** Excerpted data follows **

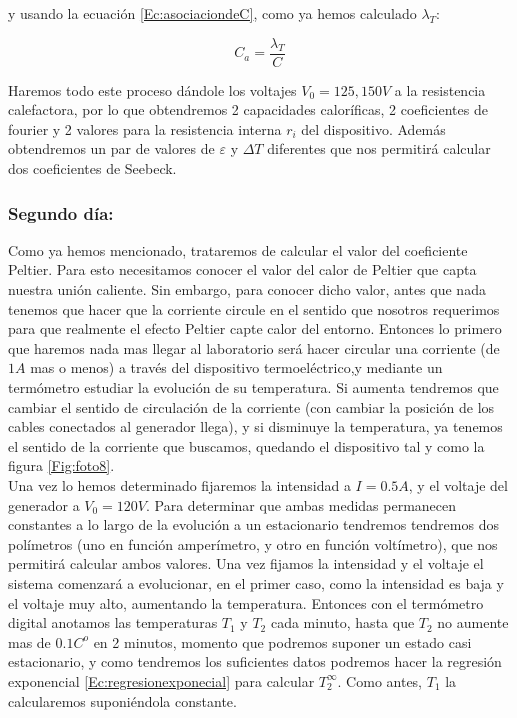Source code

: \documentclass[12pt,a4paper]{article}
\begin{document}
y usando la ecuación \ref{Ec:asociaciondeC}, como ya hemos calculado $\lambda_T$:

\begin{equation}
C_a = \dfrac{\lambda_T}{C}
\end{equation}

Haremos todo este proceso dándole los voltajes $V_0=125,150 V$ a la resistencia calefactora, por lo que obtendremos 2 capacidades caloríficas, 2 coeficientes de fourier y 2 valores para la resistencia interna $r_i$ del dispositivo. Además obtendremos un par de valores de $\varepsilon$ y $\Delta T$ diferentes que nos permitirá calcular dos coeficientes de Seebeck. 


\subsubsection{Segundo día:}

Como ya hemos mencionado, trataremos de calcular el valor del coeficiente Peltier. Para esto necesitamos conocer el valor del calor de Peltier que capta nuestra unión caliente. Sin embargo, para conocer dicho valor, antes que nada tenemos que hacer que la corriente circule en el sentido que nosotros requerimos para que realmente el efecto Peltier capte calor del entorno. Entonces lo primero que haremos nada mas llegar al laboratorio será hacer circular una corriente (de $1A$ mas o menos) a través del dispositivo termoeléctrico,y mediante un termómetro estudiar la evolución de su temperatura. Si aumenta tendremos que cambiar el sentido de circulación de la corriente (con cambiar la posición de los cables conectados al generador llega), y si disminuye la temperatura, ya tenemos el sentido de la corriente que buscamos, quedando el dispositivo tal y como la figura \ref{Fig:foto8}. \\



Una vez lo hemos determinado fijaremos la intensidad a $I=0.5A$, y el voltaje del generador a $V_0 = 120 V$. Para determinar que ambas medidas permanecen constantes a lo largo de la evolución a un estacionario tendremos tendremos dos polímetros (uno en función amperímetro, y otro en función voltímetro), que nos permitirá calcular ambos valores. Una vez fijamos la intensidad y el voltaje el sistema comenzará a evolucionar, en el primer caso, como la intensidad es baja y el voltaje muy alto, aumentando la temperatura. Entonces con el termómetro digital anotamos las temperaturas $T_1$ y $T_2$ cada minuto, hasta que $T_2$ no aumente mas de $0.1 C^o$ en 2 minutos, momento que podremos suponer un estado casi estacionario, y como tendremos los suficientes datos podremos hacer la regresión exponencial \ref{Ec:regresionexponecial} para calcular $T_2^{\infty}$. Como antes, $T_1$ la calcularemos suponiéndola constante. \\
\end{document}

** End of Excerpted data **

Your objective: Each line of the data that contains "dispositivo" belongs in the answer.

Result of this task:
Haremos todo este proceso dándole los voltajes $V_0=125,150 V$ a la resistencia calefactora, por lo que obtendremos 2 capacidades caloríficas, 2 coeficientes de fourier y 2 valores para la resistencia interna $r_i$ del dispositivo. Además obtendremos un par de valores de $\varepsilon$ y $\Delta T$ diferentes que nos permitirá calcular dos coeficientes de Seebeck. 
Como ya hemos mencionado, trataremos de calcular el valor del coeficiente Peltier. Para esto necesitamos conocer el valor del calor de Peltier que capta nuestra unión caliente. Sin embargo, para conocer dicho valor, antes que nada tenemos que hacer que la corriente circule en el sentido que nosotros requerimos para que realmente el efecto Peltier capte calor del entorno. Entonces lo primero que haremos nada mas llegar al laboratorio será hacer circular una corriente (de $1A$ mas o menos) a través del dispositivo termoeléctrico,y mediante un termómetro estudiar la evolución de su temperatura. Si aumenta tendremos que cambiar el sentido de circulación de la corriente (con cambiar la posición de los cables conectados al generador llega), y si disminuye la temperatura, ya tenemos el sentido de la corriente que buscamos, quedando el dispositivo tal y como la figura \ref{Fig:foto8}. \\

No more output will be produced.